I have following working program which is producing results correctly however I am confused by some statistics. The setup is as:
- Hardware: Intel Xeon Phi processor 7210
- Software: Multiplication of two NxN matrices (in my case 512x512)

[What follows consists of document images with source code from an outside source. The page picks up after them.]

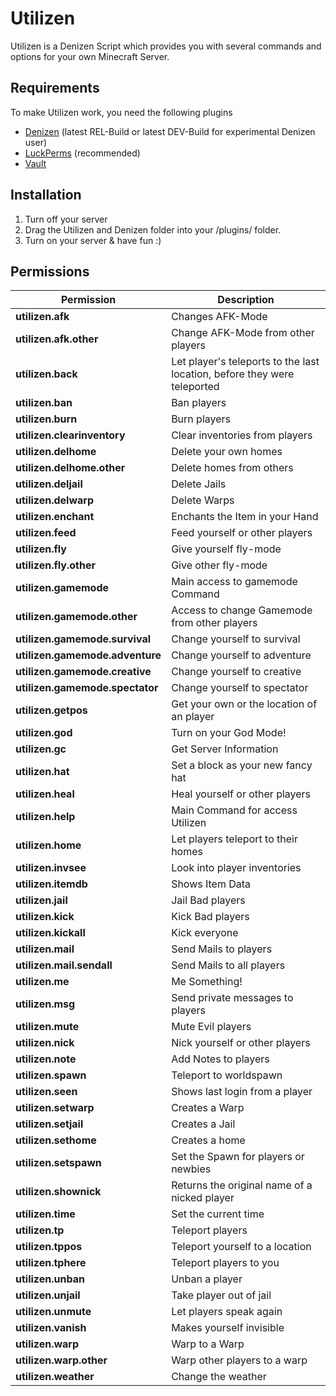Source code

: # Utilizen
Utilizen is a Denizen Script which provides you with several commands and options for your own Minecraft Server.
## Requirements
To make Utilizen work, you need the following plugins 
* [Denizen](https://www.spigotmc.org/resources/denizen.21039/) (latest REL-Build or latest DEV-Build for experimental Denizen user)
* [LuckPerms](https://www.spigotmc.org/resources/luckperms-an-advanced-permissions-plugin.28140/) (recommended)
* [Vault](https://www.spigotmc.org/resources/vault.34315/)

## Installation
1. Turn off your server
2. Drag the Utilizen and Denizen folder into your /plugins/ folder.
3. Turn on your server & have fun :)

## Permissions
| Permission | Description |
| ------------- | ------------- |
| **utilizen.afk** | Changes AFK-Mode |
| **utilizen.afk.other** | Change AFK-Mode from other players |
| **utilizen.back**| Let player's teleports to the last location, before they were teleported |
| **utilizen.ban**| Ban players |
| **utilizen.burn**| Burn players |
| **utilizen.clearinventory**| Clear inventories from players |
| **utilizen.delhome**| Delete your own homes | 
| **utilizen.delhome.other** | Delete homes from others |
| **utilizen.deljail**  | Delete Jails |
| **utilizen.delwarp**  | Delete Warps |
| **utilizen.enchant** | Enchants the Item in your Hand |
| **utilizen.feed**  | Feed yourself or other players |
| **utilizen.fly**  | Give yourself fly-mode |
| **utilizen.fly.other** | Give other fly-mode |
| **utilizen.gamemode** | Main access to gamemode Command |
| **utilizen.gamemode.other** | Access to change Gamemode from other players |
| **utilizen.gamemode.survival** | Change yourself to survival |
| **utilizen.gamemode.adventure** | Change yourself to adventure |
| **utilizen.gamemode.creative** | Change yourself to creative |
| **utilizen.gamemode.spectator** | Change yourself to spectator |
| **utilizen.getpos** | Get your own or the location of an player |
| **utilizen.god** | Turn on your God Mode! |
| **utilizen.gc** | Get Server Information |
| **utilizen.hat**| Set a block as your new fancy hat |
| **utilizen.heal** | Heal yourself or other players |
| **utilizen.help** | Main Command for access Utilizen |
| **utilizen.home** | Let players teleport to their homes |
| **utilizen.invsee** | Look into player inventories |
| **utilizen.itemdb** | Shows Item Data |
| **utilizen.jail** | Jail Bad players |
| **utilizen.kick** | Kick Bad players |
| **utilizen.kickall** | Kick everyone |
| **utilizen.mail** | Send Mails to players |
| **utilizen.mail.sendall** | Send Mails to all players |
| **utilizen.me** | Me Something! |
| **utilizen.msg** | Send private messages to players |
| **utilizen.mute** | Mute Evil players |
| **utilizen.nick** | Nick yourself or other players |
| **utilizen.note** | Add Notes to players |
| **utilizen.spawn** | Teleport to worldspawn |
| **utilizen.seen** | Shows last login from a player |
| **utilizen.setwarp** | Creates a Warp |
| **utilizen.setjail** | Creates a Jail |
| **utilizen.sethome** | Creates a home |
| **utilizen.setspawn** | Set the Spawn for players or newbies |
| **utilizen.shownick** | Returns the original name of a nicked player |
| **utilizen.time** | Set the current time |
| **utilizen.tp** | Teleport players |
| **utilizen.tppos** | Teleport yourself to a location |
| **utilizen.tphere** | Teleport players to you |
| **utilizen.unban** | Unban a player |
| **utilizen.unjail** | Take player out of jail |
| **utilizen.unmute** | Let players speak again |
| **utilizen.vanish** | Makes yourself invisible |
| **utilizen.warp** | Warp to a Warp |
| **utilizen.warp.other** | Warp other players to a warp |
| **utilizen.weather** | Change the weather |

- Data Structures: All 3 matrices are malloc'ed in high bandwidth memory (i.e. in 16GB mcdram)
The code is:
void MatrixMultiply(img_in1, img_in2, img_out, myRank, nRanks)
{
for (int i=startingRow ; i<endingRow ; i++) //no of rows of first matrix divided on per process basis
{
for (int j=0 ; j<M1Cdim ; j++) //no of cols of first matrix
{
int temp = 0;
for(int k=0 ; k<M2Rdim ; k++) //no of rows of second matrix
{
temp += in1[i*M1Rdim+k] * in2[k*M2Rdim+j]; //out(i,j) += in1(i,k) * in2(k,j)
}
out[i*M1Rdim+j] = temp;
}
}
}
main()
{
for (int i = 1; i <= 10; i++)
{
MPI_Barrier(MPI_COMM_WORLD);
const double t0 = omp_get_wtime();
MatrixMultiply(img_in1, img_in2, img_out, myRank, nRanks);
MPI_Barrier(MPI_COMM_WORLD);
const double t1 = omp_get_wtime();
const double ts = t1-t0; // time in seconds
const double tms = ts*1.0e3; // time in milliseconds
const double gbps = double(sizeof(P)*2*img_in1.height*img_in1.width*img_in2.height)*1e-9/ts; // bandwidth in GB/s
const double fpps = double(2*img_in1.height*img_in1.width*img_in2.height)*1e-9/ts; // performance in GFLOP/s
if (myRank == 0)
{
printf("%5d %15.3f %15.3f %15.3f %s\n", i, tms, gbps, fpps);
}
}
}
The statistics I am getting are:
Step Time, ms GB/s GFLOP/s
1 2.306 116.408 116.408
2 2.334 115.017 115.017
3 2.297 116.855 116.855
4 2.295 116.964 116.964
5 16.692 16.082 16.082
6 11.468 23.407 23.407
7 2.299 116.758 116.758
8 2.291 117.171 117.171
9 2.295 116.964 116.964
10 10.792 24.874 24.874
So my question is:
Why iteration 5, 6 and 10 are showing worse results than other iterations?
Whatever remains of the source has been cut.